It is perhaps an understatement to say that “5G” has business model issues. We often think of such challenges in terms of revenue, profit and value, but there is more. Many would argue that the upside to 5G will come from new applications and use cases substantially related to use of such networks by machines, servers and sensors, not human beings connecting smartphones, PCs, tablets, TVs or personal devices.
There is a perhaps-larger understanding of internet of things to play out over the next couple of decades, involving business processes that happen without direct human intervention.
That is significant, not only because the incremental revenues mobile operators can create will happen because sensors and computers need to retrieve data and analyze it, and not primarily because humans will want to talk, text, access the internet or watch video.
Sure, we all hear phrases such as “fourth industrial revolution” that are built on the changes. But that does not actually matter to most people, doing their actual jobs, right now. And that makes it tough to create compelling and insightful content that is deemed relevant.
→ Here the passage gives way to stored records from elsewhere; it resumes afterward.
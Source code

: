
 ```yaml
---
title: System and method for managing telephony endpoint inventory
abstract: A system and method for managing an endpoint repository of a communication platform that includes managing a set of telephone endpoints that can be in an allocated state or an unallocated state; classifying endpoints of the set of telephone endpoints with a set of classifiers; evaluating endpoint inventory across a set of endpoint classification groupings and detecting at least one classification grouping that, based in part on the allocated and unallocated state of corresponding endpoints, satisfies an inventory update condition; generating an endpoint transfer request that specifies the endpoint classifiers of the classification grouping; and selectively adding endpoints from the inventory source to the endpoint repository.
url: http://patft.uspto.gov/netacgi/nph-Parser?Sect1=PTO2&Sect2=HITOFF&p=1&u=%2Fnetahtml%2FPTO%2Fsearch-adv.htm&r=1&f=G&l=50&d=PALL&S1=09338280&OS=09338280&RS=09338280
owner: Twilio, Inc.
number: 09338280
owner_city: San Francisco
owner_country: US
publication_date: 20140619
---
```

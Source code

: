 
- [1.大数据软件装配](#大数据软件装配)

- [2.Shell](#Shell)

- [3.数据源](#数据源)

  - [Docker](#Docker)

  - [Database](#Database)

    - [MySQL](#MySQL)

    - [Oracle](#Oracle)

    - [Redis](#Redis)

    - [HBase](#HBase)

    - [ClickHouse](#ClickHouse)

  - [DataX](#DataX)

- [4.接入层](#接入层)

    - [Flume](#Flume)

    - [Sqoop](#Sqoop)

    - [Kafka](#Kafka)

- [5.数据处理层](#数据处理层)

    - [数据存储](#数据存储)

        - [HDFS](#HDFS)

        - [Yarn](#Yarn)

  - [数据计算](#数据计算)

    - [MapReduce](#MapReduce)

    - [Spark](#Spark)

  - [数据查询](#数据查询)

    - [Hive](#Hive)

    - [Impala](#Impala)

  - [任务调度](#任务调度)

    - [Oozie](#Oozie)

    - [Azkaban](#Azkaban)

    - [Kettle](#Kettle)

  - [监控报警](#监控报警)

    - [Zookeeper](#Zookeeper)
Among the problems is that a complex set of changes to various ecosystems will happen, building on internet apps, internet access, 5G and other access technologies, cloud computing, big data analytics, robotics, machine learning and artificial intelligence. Others might include biotechnology, materials science and other developments as part of the fourth industrial revolution as well.
As a normal matter of course, nobody really has a job description embracing all that, just as virtually nobody had job responsibilities directly related to the evolution from agriculture to industrial production; or industrial production to a services economy.
So any more-narrow focus on any one of those areas necessarily misses the broader economic or business impact of the combined set of technologies, processes and capabilities.
When you spend a lot of time organizing conference content, those sorts of big changes are hard to operationalize, since almost nobody actually has a job function directly related to such big changes in business processes.
In fact, our efforts to make content more sensible by breaking it up into constituent parts (5G, cloud computing, AI, big data, internet of things) actually obscures the broader changes.
To complicate matters even more, the changes might only appear first in developed markets, where mobile data and mobile services have ceased to be growth drivers. In developing markets, revenue growth will continue to be seen in mobile subscriptions and mobile data, for some time.
And even there, applications, not access, will drive revenue growth. In other words, 5G will be the first mobile network platform whose business model will live or die based on new apps and use cases for non-human applications, mostly created by third parties.
Those are fundamental shifts. And yet almost nobody has a specific job function related to such changes. That makes difficult the task of creating relevant content that also shows the way forward.